Indian Prime Minster, Narendra Modi, in his recent visit to Myanmar, has endorsed and supported the Burmese leadership in dealing with the unfolding humanitarian crisis. This amounts to a clear signal to the leadership to go ahead with its ethnic cleansing pogrom. In an earlier tweet, Modi had extended cooperation to ruling dispensation to deal, among other things, with counter-terrorism (read Muslim persecution) operations.
 
RSS wedded to its ideology
People who expected a different response from Modi tend to forget that he is basically and essentially an RSS man wedded to its anti-Muslim ideology and bound by an oath to spread it nationally and internationally.  And the present anti-Muslim pogrom in Myanmar has definite & explicit connections with Rashtriya Swayamsevak Sangh (RSS) founded in 1925.  Widely regarded as the parent organisation of the ruling Bharatiya Janata Party (BJP), the RSS is one of the principal organizations of the Sangh Parivar group.
Traditionally Buddhism has remained a peaceful religion with around 500 million followers around the globe. But in India’s vicinity, RSS has made deep inroads to radicalize the Buddhist society in Myanmar, Sri-Lanka and our own Ladakh. To achieve the objective, RSS and its tributaries use the time tested weapon of spreading falsified version of history to convince them about the injustice meted out to Buddhists during Mughal empire rule. The self-exiled Buddhist community from Tibet and living in Himachal Pradesh is also used as grist to the propaganda mill of RSS. Incidentally the capital of Tibetian Govt. in exile is in Macleod Gunj, a small hill resort in Himachal Pradesh.
 
RSS has a branch in Myanmar
Few people know that RSS has a branch in Myanmar fully beholden and dedicated to promotion of its wicked ideology. It is known as Sanatan Dharma Swayamsevak Sangh (SDSS).  This organization has developed close relations and rapport with military dictators in Myanmar who have propped up  characters like Ashin Wirathu to propagate hatred for Muslims in the country.  This organization  is freely allowed to indulge in political activities. How close RSS is to the military junta can be measured from the following report which appeared in ‘Organiser , the official organ of the Indian RSS, in its February 28 and March 5, 2000 issues:
“The 50th anniversary of the Sanatan Dharma Swayamsevak Sangh (SDSS) was held at the National Theatre on Mayoma Kyaung Street, Yagnon, recently. Secretary of the State Peace and Development Council, Lt.  Gen. Tin Oo attended the meeting. The programme was attended by ministers and senior military officers. Minister for Commerce Brig.  Gen. Pyi Sone; Minister for Social Welfare, Relief and Resettlement, Maj. Gen. Sein Htwa; Minister for Health, Maj. Gen. Ket Sein were among the prominent persons who attended the function…The Secretary delivered speech at the function.

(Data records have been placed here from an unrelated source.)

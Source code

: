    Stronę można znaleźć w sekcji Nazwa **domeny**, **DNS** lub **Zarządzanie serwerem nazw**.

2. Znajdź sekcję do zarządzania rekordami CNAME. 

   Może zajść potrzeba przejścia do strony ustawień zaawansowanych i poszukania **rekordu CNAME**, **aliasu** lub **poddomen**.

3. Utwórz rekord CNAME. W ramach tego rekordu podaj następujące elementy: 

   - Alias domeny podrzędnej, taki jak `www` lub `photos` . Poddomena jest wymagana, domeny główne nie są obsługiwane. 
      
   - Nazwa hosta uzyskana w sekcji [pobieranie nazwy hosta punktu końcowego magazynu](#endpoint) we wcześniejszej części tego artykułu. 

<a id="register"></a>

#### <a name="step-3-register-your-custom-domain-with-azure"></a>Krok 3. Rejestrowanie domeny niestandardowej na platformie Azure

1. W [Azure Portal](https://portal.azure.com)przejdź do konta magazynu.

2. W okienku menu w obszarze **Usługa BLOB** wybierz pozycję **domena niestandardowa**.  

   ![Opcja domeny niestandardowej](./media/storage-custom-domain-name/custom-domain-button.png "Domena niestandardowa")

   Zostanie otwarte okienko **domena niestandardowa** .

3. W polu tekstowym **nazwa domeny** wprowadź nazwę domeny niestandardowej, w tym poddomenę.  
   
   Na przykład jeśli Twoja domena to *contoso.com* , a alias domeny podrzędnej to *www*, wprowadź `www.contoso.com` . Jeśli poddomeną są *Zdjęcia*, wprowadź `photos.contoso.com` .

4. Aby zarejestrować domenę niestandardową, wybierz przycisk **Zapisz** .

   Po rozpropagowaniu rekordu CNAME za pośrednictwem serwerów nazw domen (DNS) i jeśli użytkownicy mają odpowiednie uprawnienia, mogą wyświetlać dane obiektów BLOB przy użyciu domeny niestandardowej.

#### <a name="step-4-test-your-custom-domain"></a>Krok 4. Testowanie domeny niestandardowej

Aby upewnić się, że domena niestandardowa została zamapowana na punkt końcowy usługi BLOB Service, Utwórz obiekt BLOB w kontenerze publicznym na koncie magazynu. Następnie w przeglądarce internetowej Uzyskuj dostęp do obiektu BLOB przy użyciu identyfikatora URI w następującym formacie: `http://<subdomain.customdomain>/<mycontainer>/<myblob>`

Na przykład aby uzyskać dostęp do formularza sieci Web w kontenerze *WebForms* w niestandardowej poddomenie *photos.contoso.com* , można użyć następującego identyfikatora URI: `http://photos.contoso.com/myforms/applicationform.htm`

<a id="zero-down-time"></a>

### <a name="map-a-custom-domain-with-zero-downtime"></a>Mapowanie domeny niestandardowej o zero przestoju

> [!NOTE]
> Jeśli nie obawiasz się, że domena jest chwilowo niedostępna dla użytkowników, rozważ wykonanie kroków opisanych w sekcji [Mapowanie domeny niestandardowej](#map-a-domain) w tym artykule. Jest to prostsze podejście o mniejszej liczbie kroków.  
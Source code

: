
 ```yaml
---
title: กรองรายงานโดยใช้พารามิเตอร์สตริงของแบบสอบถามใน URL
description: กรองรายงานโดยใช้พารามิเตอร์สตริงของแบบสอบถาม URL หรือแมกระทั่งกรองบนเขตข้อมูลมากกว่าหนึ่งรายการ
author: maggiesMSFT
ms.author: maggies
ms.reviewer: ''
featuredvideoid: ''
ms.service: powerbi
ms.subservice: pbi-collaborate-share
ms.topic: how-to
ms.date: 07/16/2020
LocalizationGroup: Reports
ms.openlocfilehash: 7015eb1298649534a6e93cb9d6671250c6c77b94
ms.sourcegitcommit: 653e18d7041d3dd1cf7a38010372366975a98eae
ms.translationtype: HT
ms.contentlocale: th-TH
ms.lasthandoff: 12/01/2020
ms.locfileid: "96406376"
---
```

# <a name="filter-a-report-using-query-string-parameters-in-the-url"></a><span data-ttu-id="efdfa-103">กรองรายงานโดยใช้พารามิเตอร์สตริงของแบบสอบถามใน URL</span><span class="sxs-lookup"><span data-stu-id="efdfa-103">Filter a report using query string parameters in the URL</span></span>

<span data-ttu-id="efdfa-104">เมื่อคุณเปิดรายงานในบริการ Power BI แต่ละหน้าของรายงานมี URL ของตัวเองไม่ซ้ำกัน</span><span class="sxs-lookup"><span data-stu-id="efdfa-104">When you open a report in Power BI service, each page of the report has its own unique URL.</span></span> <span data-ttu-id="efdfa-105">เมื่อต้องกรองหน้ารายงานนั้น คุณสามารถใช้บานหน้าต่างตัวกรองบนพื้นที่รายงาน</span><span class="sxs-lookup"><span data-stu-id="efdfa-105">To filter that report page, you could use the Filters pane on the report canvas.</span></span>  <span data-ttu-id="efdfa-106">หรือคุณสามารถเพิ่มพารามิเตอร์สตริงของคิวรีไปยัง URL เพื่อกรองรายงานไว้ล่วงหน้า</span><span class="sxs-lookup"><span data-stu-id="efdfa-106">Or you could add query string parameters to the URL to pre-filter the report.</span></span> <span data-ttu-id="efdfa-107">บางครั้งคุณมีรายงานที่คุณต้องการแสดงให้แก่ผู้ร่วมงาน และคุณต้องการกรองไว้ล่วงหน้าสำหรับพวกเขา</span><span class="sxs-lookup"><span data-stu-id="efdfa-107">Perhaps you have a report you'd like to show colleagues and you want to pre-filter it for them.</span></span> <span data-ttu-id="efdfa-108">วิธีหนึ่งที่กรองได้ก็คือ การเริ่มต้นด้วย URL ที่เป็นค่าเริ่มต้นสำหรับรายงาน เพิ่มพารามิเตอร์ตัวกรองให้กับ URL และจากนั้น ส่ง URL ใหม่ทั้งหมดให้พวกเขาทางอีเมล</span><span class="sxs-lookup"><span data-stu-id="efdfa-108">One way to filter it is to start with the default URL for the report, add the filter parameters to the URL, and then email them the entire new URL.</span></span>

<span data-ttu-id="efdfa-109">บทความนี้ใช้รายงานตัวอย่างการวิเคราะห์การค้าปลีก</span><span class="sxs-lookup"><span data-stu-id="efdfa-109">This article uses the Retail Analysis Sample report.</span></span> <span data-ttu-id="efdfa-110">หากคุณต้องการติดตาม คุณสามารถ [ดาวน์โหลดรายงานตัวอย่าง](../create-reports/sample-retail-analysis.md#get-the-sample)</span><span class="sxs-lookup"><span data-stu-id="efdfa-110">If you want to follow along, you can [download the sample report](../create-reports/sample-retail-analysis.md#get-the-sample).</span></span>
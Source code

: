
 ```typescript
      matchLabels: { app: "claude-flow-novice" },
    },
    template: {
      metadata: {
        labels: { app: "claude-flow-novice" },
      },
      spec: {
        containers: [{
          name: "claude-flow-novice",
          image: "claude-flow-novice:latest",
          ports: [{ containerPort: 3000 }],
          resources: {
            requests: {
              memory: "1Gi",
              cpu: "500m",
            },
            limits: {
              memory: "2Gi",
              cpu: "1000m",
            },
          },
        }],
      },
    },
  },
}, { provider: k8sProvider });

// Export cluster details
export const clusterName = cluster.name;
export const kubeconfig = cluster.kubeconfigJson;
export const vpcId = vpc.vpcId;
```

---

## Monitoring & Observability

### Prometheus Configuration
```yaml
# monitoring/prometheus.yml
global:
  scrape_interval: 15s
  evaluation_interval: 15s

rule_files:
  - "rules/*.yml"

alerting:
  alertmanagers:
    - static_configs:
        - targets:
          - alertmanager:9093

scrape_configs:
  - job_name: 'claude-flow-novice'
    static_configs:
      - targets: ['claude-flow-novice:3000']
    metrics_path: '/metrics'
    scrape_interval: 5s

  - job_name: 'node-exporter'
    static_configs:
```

This report appeared with two photographs. In one photograph five military Generals including second in command of the military junta, Lt. Gen. Tin Oo, were seen standing on the stage in the midst of SDSS leadership wearing khaki shorts. In the other photograph leading lights of the Burmese military junta were seen sitting in the front row of the auditorium.
 
‘Bodo Bala Sena’ in Sri Lanka
Besides Myanmar, RSS has also made a deadly alliance with ultra-orthodox Buddhist organization ‘Bodo Bala Sena’(BBS) in Sri Lanka for cleansing minorities in general and Muslims in particular.
The marriage of ideological convenience with this anti-Muslim extremist organization can be gauged from the following Facebook post dated March 28, 2013 of Mr. Ram Madahav, one of the important functionaries of RSS.
“The Muslim population in Sri Lanka is growing fast…There are mosques and madrassas sprouting everywhere in the country. A rough estimate suggests that of the 1.2 million Muslims, every 50 households have a mosque. In Colombo itself a new magnificent mosque is coming up, so are in many other places. Increasing number of ‘burqa’-clad women and skull cap-wearing men can be sighted on the streets of Sri Lankan cities and towns now.”
Ram Madhav also noted that Muslims in Sri Lanka have been insisting on halal products. He noted approvingly that “the BBS essentially talks about protecting the Buddhist culture of the country from foreign religions. By this it also means the Christian missionaries who are trying to convert people”. He was happy to note that “the BBS has maintained that Hindus and Buddhists of the country should work together on these issues.” He ended by commending, “So far, the issues raked up by the BBS are worthy of active and sympathetic consideration”.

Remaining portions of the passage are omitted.